From the Latin 'laurus' meaning 'laurel tree,' a symbol of honor and victory.
Laurel comes directly from the English word for the laurel tree, itself from Latin laurus. In the ancient Mediterranean world, the laurel was no ordinary plant: it symbolized victory, poetic distinction, and sacred favor. Greek and Roman tradition crowned poets, athletes, and generals with laurel wreaths, and the image endured so powerfully that to be "laureled" still means honored.
As a given name, Laurel therefore belongs to the family of botanical names, but with a classical intellectual pedigree that sets it apart from many flower names. Its cultural roots reach into myth as well. In Ovid’s telling of the story of Apollo and Daphne, Daphne is transformed into a laurel tree, and Apollo then claims the laurel as his sacred emblem.

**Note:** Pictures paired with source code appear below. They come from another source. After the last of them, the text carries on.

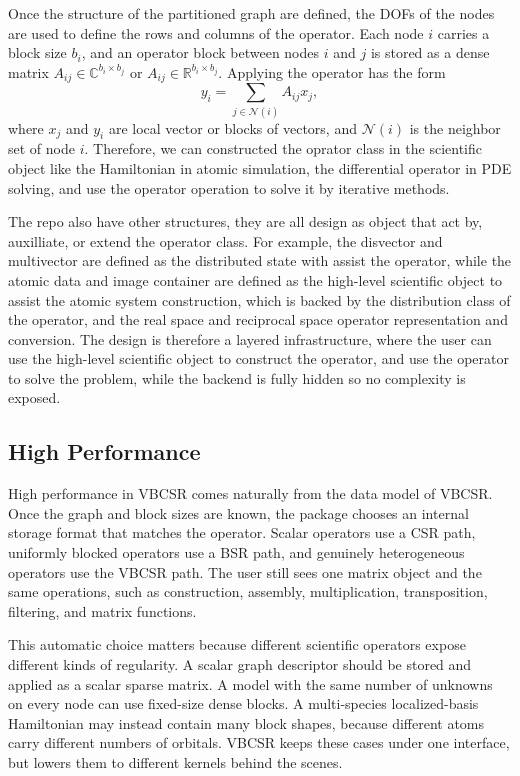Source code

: \documentclass[
reprint,
superscriptaddress,
frontmatterverbose,
amsmath,amssymb,
pra,
]{revtex4-2}
\begin{document}
Once the structure of the partitioned graph are defined, the DOFs of the nodes are used to define the rows and columns of the operator.  Each node $i$ carries a block size $b_i$, and an operator block between nodes $i$ and $j$ is stored as a dense matrix $A_{ij}\in \mathbb{C}^{b_i \times b_j}$ or $A_{ij}\in \mathbb{R}^{b_i \times b_j}$.  Applying the operator has the form
\begin{equation}
    y_i = \sum_{j \in \mathcal{N}(i)} A_{ij} x_j,
    \label{eq:block_apply}
\end{equation}
where $x_j$ and $y_i$ are local vector or blocks of vectors, and $\mathcal{N}(i)$ is the
neighbor set of node $i$. Therefore, we can constructed the oprator class in the scientific object like the Hamiltonian in atomic simulation, the differential operator in PDE solving, and use the operator operation to solve it by iterative methods. 

The repo also have other structures, they are all design as object that act by, auxilliate, or extend the operator class. For example, the disvector and multivector are defined as the distributed state with assist the operator, while the atomic data and image container are defined as the high-level scientific object to assist the atomic system construction, which is backed by the distribution class of the operator, and the real space and reciprocal space operator representation and conversion.  The design is therefore a layered infrastructure, where the user can use the high-level scientific object to construct the operator, and use the operator to solve the problem, while the backend is fully hidden so no complexity is exposed.

\subsection{High Performance}

High performance in VBCSR comes naturally from the data model of VBCSR.  Once the graph and block sizes are known, the package chooses an internal storage format that matches the operator.  Scalar operators use a CSR path, uniformly blocked operators use a BSR path, and genuinely heterogeneous operators use the VBCSR path.  The user still sees one matrix object and the same operations, such as construction, assembly, multiplication, transposition, filtering, and matrix functions.

This automatic choice matters because different scientific operators expose
different kinds of regularity.  A scalar graph descriptor should be stored and
applied as a scalar sparse matrix.  A model with the same number of unknowns on
every node can use fixed-size dense blocks.  A multi-species localized-basis
Hamiltonian may instead contain many block shapes, because different atoms
carry different numbers of orbitals.  VBCSR keeps these cases under one
interface, but lowers them to different kernels behind the scenes.
\end{document}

That myth gave the tree a permanent place in Western literary imagination. When Laurel emerged as a given name in English, especially from the nineteenth century onward, it benefited from both the Victorian love of nature names and the older classical symbolism of honor and achievement. The name’s public image has shifted gracefully over time.
It can sound literary, woodsy, and understated all at once. In the twentieth century it was familiar but never overly common, and it has retained a refined steadiness rather than cycling through dramatic popularity spikes. There are modern cultural echoes too, from actress Laurel Holloman to the comic duo Laurel and Hardy, though in that pairing Laurel is a surname.
As a first name, Laurel feels intelligent and composed. It carries leaves, myth, and accomplishment in the same bundle, making it one of the few nature names that also wears an invisible crown.